• _TASK OBJECTIVE_: Read through the data and report every line in which the word "found" occurs.

• _Records from a data source_:
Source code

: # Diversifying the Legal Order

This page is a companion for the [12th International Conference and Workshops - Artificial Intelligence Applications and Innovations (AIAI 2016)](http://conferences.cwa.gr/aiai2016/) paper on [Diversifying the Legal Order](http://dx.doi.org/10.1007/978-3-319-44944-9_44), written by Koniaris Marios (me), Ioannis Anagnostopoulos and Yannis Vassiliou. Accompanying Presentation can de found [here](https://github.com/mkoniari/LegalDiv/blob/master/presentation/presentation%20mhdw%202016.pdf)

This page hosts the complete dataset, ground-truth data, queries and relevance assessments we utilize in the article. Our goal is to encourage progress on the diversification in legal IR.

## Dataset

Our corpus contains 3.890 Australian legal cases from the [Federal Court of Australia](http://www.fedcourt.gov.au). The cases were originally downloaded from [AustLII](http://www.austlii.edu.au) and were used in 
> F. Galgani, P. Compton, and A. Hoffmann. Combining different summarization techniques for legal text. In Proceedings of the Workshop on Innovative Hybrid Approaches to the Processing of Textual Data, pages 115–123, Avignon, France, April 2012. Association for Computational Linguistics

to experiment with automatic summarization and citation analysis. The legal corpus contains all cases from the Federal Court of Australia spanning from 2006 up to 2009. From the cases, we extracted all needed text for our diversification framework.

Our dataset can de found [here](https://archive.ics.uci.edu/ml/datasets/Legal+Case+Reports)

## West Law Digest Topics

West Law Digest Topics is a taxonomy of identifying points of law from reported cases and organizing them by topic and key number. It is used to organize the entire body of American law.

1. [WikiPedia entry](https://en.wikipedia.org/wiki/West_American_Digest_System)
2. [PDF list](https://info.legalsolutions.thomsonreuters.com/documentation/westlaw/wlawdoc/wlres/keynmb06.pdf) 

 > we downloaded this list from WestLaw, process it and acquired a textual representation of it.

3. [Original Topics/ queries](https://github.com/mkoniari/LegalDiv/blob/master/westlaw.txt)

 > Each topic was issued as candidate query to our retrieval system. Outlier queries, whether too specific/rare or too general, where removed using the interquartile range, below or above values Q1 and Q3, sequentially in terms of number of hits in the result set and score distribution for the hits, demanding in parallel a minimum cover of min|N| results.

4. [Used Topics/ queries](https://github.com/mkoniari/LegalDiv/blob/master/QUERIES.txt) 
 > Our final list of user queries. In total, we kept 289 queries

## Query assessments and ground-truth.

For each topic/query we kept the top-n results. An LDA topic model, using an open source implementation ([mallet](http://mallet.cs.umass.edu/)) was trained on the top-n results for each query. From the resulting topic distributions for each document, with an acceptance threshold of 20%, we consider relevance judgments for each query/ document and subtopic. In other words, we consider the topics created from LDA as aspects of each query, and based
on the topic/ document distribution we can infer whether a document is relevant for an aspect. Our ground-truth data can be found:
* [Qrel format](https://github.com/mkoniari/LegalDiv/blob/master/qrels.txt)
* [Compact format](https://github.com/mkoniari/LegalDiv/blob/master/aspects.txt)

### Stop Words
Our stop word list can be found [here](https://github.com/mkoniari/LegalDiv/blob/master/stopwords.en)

• _FINISHED EXERCISE_:
This page is a companion for the [12th International Conference and Workshops - Artificial Intelligence Applications and Innovations (AIAI 2016)](http://conferences.cwa.gr/aiai2016/) paper on [Diversifying the Legal Order](http://dx.doi.org/10.1007/978-3-319-44944-9_44), written by Koniaris Marios (me), Ioannis Anagnostopoulos and Yannis Vassiliou. Accompanying Presentation can de found [here](https://github.com/mkoniari/LegalDiv/blob/master/presentation/presentation%20mhdw%202016.pdf)
Our dataset can de found [here](https://archive.ics.uci.edu/ml/datasets/Legal+Case+Reports)
on the topic/ document distribution we can infer whether a document is relevant for an aspect. Our ground-truth data can be found:
Our stop word list can be found [here](https://github.com/mkoniari/LegalDiv/blob/master/stopwords.en)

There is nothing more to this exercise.